In this paper we examine the relationships among bedrock properties and hydraulics in shaping bedrock channel morphology at the reach scale. The Ocoee River and four other bedrock streams in the Blue Ridge province of the southeastern United States, which have reach‐scale differences in bedrock erodibility controlled by lithologic and structural variation, are the focus of this study. We describe a simple conceptual model for concentrated erosion in bedrock channels and test three hypotheses in order to investigate the interactions among rock erodibility, characteristics of undulating rib‐like bed forms, reach‐scale gradient, and hydraulic roughness and energy dissipation.
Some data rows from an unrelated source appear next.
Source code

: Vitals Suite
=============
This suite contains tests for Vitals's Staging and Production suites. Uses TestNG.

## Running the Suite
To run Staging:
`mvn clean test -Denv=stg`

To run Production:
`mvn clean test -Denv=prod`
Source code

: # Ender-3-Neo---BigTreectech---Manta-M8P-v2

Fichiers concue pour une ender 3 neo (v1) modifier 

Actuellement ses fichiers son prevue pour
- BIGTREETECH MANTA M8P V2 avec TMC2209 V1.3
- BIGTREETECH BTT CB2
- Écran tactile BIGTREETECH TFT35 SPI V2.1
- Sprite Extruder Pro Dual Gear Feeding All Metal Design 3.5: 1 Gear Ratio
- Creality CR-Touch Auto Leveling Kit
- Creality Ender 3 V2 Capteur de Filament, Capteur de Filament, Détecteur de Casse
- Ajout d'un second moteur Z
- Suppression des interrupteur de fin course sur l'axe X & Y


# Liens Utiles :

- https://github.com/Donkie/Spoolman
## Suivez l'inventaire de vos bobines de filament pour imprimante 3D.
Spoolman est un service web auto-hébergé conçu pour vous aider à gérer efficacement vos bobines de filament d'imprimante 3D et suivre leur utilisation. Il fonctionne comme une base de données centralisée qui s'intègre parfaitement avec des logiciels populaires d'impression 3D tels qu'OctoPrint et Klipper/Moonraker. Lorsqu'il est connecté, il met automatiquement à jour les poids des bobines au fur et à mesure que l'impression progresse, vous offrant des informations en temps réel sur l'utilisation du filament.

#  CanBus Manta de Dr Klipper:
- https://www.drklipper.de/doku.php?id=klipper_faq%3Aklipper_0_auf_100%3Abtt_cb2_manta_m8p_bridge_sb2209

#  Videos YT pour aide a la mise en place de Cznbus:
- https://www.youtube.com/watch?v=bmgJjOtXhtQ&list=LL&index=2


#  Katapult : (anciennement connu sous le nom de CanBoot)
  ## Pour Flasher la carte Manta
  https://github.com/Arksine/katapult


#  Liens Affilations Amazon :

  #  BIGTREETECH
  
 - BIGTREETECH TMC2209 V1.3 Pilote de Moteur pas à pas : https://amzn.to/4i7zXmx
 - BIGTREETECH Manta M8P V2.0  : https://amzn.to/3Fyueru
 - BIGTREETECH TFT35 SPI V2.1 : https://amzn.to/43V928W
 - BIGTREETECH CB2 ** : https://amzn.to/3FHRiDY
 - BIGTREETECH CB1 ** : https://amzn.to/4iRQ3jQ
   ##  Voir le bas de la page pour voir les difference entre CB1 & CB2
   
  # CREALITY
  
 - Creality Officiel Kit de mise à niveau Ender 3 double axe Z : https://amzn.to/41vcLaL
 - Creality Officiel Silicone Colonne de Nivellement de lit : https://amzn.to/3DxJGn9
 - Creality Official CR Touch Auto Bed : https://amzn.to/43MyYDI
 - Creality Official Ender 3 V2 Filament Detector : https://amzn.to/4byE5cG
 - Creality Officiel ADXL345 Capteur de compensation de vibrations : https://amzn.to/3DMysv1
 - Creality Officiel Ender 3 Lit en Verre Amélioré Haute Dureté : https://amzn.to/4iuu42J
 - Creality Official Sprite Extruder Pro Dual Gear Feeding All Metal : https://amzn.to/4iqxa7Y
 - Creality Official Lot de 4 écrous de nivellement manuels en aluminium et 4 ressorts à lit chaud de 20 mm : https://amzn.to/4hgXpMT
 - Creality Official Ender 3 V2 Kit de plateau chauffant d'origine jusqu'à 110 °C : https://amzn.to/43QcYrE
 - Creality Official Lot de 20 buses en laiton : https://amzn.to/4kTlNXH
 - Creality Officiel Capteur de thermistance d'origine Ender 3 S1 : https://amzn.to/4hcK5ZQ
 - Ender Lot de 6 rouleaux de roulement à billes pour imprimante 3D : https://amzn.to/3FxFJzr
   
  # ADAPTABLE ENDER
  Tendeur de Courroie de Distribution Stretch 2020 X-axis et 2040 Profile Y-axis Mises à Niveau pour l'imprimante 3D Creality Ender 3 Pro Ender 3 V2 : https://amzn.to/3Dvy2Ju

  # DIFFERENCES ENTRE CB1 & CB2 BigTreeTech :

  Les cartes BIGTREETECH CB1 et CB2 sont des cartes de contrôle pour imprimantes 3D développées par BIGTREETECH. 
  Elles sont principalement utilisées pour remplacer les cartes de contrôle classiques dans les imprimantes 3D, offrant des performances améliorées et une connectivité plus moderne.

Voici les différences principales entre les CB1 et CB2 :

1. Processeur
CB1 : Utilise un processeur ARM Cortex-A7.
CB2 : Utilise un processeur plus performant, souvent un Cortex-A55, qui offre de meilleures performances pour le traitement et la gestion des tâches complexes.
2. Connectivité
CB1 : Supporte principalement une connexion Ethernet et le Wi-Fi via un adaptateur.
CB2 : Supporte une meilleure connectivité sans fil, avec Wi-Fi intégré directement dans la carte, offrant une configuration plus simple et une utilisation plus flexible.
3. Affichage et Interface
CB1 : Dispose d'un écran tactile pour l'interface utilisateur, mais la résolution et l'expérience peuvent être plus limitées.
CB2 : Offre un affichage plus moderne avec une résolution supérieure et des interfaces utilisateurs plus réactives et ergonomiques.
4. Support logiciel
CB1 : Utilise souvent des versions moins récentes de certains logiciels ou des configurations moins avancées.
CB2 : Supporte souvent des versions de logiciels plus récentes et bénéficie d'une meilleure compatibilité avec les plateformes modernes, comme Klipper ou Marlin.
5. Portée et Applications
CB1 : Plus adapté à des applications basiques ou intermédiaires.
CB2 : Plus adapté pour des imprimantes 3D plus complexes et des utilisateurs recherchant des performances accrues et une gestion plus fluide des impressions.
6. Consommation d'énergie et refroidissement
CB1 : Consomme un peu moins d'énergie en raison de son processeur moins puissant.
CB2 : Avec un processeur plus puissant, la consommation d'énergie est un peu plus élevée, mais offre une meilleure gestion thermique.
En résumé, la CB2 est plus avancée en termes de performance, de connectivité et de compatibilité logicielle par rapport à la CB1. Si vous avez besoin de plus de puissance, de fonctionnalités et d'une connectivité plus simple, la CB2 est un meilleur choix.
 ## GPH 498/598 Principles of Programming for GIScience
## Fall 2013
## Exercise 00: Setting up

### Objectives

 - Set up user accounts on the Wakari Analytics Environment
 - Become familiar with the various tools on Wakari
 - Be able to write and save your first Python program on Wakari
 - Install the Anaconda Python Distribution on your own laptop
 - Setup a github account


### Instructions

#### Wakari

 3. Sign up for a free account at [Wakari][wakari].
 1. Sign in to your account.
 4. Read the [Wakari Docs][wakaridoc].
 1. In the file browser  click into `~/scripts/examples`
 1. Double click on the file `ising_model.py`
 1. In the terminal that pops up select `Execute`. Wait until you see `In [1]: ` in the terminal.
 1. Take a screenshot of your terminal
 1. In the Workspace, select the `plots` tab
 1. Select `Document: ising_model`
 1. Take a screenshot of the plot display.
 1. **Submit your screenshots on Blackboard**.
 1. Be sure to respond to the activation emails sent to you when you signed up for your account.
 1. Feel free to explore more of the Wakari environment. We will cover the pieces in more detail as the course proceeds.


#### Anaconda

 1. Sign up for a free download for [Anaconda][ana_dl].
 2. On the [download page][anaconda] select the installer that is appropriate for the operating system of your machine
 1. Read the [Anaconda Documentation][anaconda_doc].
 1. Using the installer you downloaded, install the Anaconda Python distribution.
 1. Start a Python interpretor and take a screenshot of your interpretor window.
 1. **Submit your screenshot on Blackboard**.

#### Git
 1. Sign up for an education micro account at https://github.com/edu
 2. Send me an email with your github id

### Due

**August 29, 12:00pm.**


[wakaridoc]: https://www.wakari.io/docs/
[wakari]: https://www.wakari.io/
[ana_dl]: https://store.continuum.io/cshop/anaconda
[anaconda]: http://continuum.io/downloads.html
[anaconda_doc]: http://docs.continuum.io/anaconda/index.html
Substrate differences correlate with variation in reach morphology (i.e., gradient, bed form orientation, and amplitude), such that less erodible substrates are associated with steeper reach gradient and with transversely oriented ribs of greater amplitude. One‐dimensional modeling in HEC‐RAS indicated that in the reach with the least erodible substrate and greatest bed slope and rib amplitude, the reach‐averaged hydraulic roughness was the greatest. Increased hydraulic roughness in steeper reaches points to the importance of positive and negative feedbacks in these systems: Greater substrate erosional resistance limits profile lowering, which likely creates steeper bed slopes and greater stream power, creating a self‐enhancing feedback. This local increase in stream power is balanced by increased roughness resulting from the erosional processes that produce bedrock ribs, which represents a self‐regulating feedback. The overall result reflects quantifiable adjustments between substrate resistance and hydraulic driving forces in bedrock channels.